The central question of the Old Testament is: How can we return to God? First, this refers to how we can return to Eden after our exile from the Lord. Second, it refers to how Israel can return to God after he exiled them.
It is a question asked explicitly in Malachi: “Return to me, and I will return to you, says the LORD of hosts. But you say, ‘How shall we return?’” (Mal 3:7). The Lord tells his people that from the days of their fathers they have turned aside from his statutes and have not kept them (Mal 3:7). So God commands them to return; they respond by asking how. The Old Testament takes that question seriously.
It is the question the whole Old Testament presses upon the reader. Israel knows that disobedience led to exile. Second Kings tells us plainly that Israel was scattered among the nations because she would not obey the Lord (2 Kgs 17:7–23). Judah soon followed (2 Kgs 24–25). The command to return is clear. The means of return are not.

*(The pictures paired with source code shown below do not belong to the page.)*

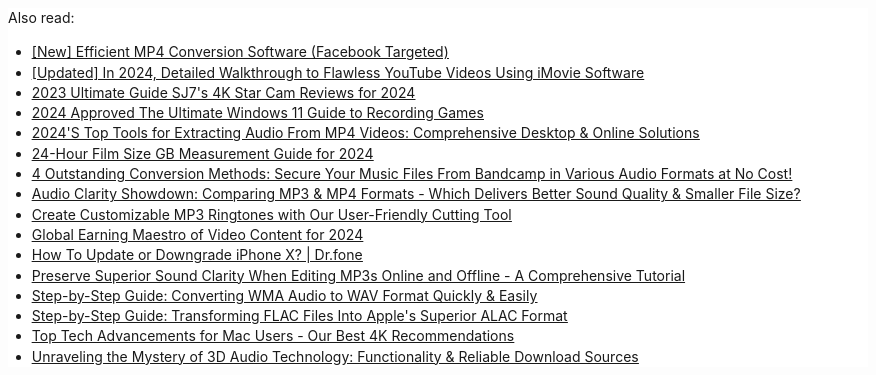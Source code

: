 <span class="atpl-alsoreadstyle">Also read:</span>
<div><ul>
<li><a href="https://facebook-videos.techidaily.com/new-efficient-mp4-conversion-software-facebook-targeted/"><u>[New] Efficient MP4 Conversion Software (Facebook Targeted)</u></a></li>
<li><a href="https://youtube-webster.techidaily.com/ed-in-2024-detailed-walkthrough-to-flawless-youtube-videos-using-imovie-software/"><u>[Updated] In 2024, Detailed Walkthrough to Flawless YouTube Videos Using iMovie Software</u></a></li>
<li><a href="https://article-files.techidaily.com/2023-ultimate-guide-sj7s-4k-star-cam-reviews-for-2024/"><u>2023 Ultimate Guide SJ7's 4K Star Cam Reviews for 2024</u></a></li>
<li><a href="https://video-screen-grab.techidaily.com/2024-approved-the-ultimate-windows-11-guide-to-recording-games/"><u>2024 Approved The Ultimate Windows 11 Guide to Recording Games</u></a></li>
<li><a href="https://media-tips.techidaily.com/2024s-top-tools-for-extracting-audio-from-mp4-videos-comprehensive-desktop-and-online-solutions/"><u>2024'S Top Tools for Extracting Audio From MP4 Videos: Comprehensive Desktop & Online Solutions</u></a></li>
<li><a href="https://extra-hints.techidaily.com/24-hour-film-size-gb-measurement-guide-for-2024/"><u>24-Hour Film Size GB Measurement Guide for 2024</u></a></li>
<li><a href="https://video-capture.techidaily.com/4-outstanding-conversion-methods-secure-your-music-files-from-bandcamp-in-various-audio-formats-at-no-cost/"><u>4 Outstanding Conversion Methods: Secure Your Music Files From Bandcamp in Various Audio Formats at No Cost!</u></a></li>
<li><a href="https://media-tips.techidaily.com/audio-clarity-showdown-comparing-mp3-and-mp4-formats-which-delivers-better-sound-quality-and-smaller-file-size/"><u>Audio Clarity Showdown: Comparing MP3 & MP4 Formats - Which Delivers Better Sound Quality & Smaller File Size?</u></a></li>
<li><a href="https://media-tips.techidaily.com/1723620209216-create-customizable-mp3-ringtones-with-our-user-friendly-cutting-tool/"><u>Create Customizable MP3 Ringtones with Our User-Friendly Cutting Tool</u></a></li>
<li><a href="https://youtube-data.techidaily.com/l-earning-maestro-of-video-content-for-2024/"><u>Global Earning Maestro of Video Content for 2024</u></a></li>
<li><a href="https://review-topics.techidaily.com/how-to-update-or-downgrade-iphone-x-drfone-by-drfone-ios-system-repair-ios-system-repair/"><u>How To Update or Downgrade iPhone X? | Dr.fone</u></a></li>
<li><a href="https://media-tips.techidaily.com/preserve-superior-sound-clarity-when-editing-mp3s-online-and-offline-a-comprehensive-tutorial/"><u>Preserve Superior Sound Clarity When Editing MP3s Online and Offline - A Comprehensive Tutorial</u></a></li>
<li><a href="https://media-tips.techidaily.com/step-by-step-guide-converting-wma-audio-to-wav-format-quickly-and-easily/"><u>Step-by-Step Guide: Converting WMA Audio to WAV Format Quickly & Easily</u></a></li>
<li><a href="https://media-tips.techidaily.com/step-by-step-guide-transforming-flac-files-into-apples-superior-alac-format/"><u>Step-by-Step Guide: Transforming FLAC Files Into Apple's Superior ALAC Format</u></a></li>
<li><a href="https://extra-resources.techidaily.com/top-tech-advancements-for-mac-users-our-best-4k-recommendations/"><u>Top Tech Advancements for Mac Users - Our Best 4K Recommendations</u></a></li>
<li><a href="https://media-tips.techidaily.com/unraveling-the-mystery-of-3d-audio-technology-functionality-and-reliable-download-sources/"><u>Unraveling the Mystery of 3D Audio Technology: Functionality & Reliable Download Sources</u></a></li>
</ul></div>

Israel’s best kings could not solve the problem. So who can? And how can we return?
The Failure of the Heart
Josiah was the greatest reforming king in the book of Kings. Scripture tells us that he returned to the LORD with all his heart, soul, and might, according to all the law of Moses (2 Kgs 23:25). Yet even Josiah was not enough to reverse Judah’s fortunes. Judgment still came. Judah still went into exile (2 Kgs 23:26–27). Reform did not become renewal.
This lack of renewal exposes a deeper problem. Throughout Samuel and Kings, the decisive issue is the heart. David is called a man after God’s own heart (1 Sam 13:14), yet even David sinned grievously and required repentance (2 Sam 11–12; Ps 51). Solomon, the wisest king of Israel, fell deeply. His heart was turned away by his foreign wives (1 Kgs 11:1–8). After him, few kings—and few people—could be said to follow the LORD with their whole heart (1 Kgs 15:3; 2 Kgs 20:3).
The Old Testament therefore presses a question it cannot finally answer: how can a people whose hearts are turned away truly return to God?
Moses and the Promise of Return
The roots of this question lie in the Pentateuch itself. Moses foresaw Israel’s failure. In Deuteronomy, he tells the people that they will sin, that they will be scattered among the nations, and that they will need to return to the LORD (Deut 30:1–2). They must repent. They must obey him with all their heart and soul.